### EXERCISE BRIEF
Each line of the records that holds the word "after" should be copied out.

Extracted data entries

▬▬▬▬▬▬

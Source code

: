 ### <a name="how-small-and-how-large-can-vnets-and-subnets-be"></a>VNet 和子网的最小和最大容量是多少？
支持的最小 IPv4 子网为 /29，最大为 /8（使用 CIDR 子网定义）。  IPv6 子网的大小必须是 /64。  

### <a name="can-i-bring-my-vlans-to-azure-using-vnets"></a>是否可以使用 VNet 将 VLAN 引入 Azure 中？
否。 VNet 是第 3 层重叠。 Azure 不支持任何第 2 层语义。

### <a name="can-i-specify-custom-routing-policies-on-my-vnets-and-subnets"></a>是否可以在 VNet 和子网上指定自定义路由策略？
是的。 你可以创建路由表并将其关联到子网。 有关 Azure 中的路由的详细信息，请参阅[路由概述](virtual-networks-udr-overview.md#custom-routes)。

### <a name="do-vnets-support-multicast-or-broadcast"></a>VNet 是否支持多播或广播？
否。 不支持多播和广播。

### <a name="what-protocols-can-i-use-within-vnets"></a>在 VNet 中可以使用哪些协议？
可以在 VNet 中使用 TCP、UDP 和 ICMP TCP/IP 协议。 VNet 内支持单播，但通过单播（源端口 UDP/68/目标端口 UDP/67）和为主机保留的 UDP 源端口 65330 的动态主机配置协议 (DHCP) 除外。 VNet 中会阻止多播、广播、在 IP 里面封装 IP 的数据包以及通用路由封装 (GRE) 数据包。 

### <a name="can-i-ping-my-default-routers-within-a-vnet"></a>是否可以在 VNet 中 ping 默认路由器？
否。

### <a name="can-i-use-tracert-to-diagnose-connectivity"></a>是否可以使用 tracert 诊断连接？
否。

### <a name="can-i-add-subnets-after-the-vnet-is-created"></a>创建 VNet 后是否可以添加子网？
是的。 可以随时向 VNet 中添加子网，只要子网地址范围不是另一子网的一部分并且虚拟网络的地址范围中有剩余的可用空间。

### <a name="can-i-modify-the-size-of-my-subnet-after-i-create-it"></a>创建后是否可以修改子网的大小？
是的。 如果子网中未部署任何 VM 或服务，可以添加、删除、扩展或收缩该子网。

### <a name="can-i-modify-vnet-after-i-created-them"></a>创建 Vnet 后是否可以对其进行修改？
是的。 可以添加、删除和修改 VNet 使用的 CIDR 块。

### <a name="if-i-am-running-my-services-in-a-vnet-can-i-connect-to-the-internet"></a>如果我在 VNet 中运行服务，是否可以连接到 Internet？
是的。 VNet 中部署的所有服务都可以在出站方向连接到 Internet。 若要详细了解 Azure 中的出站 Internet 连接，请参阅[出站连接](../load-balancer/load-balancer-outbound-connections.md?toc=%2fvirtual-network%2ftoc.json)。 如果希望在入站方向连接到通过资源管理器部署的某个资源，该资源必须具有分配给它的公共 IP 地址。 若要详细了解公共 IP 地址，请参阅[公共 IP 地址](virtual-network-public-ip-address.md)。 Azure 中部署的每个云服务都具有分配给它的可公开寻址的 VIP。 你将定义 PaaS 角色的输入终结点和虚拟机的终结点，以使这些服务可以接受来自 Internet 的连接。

▬▬▬▬▬▬

### FINISHED EXERCISE
### <a name="can-i-add-subnets-after-the-vnet-is-created"></a>创建 VNet 后是否可以添加子网？
### <a name="can-i-modify-the-size-of-my-subnet-after-i-create-it"></a>创建后是否可以修改子网的大小？
### <a name="can-i-modify-vnet-after-i-created-them"></a>创建 Vnet 后是否可以对其进行修改？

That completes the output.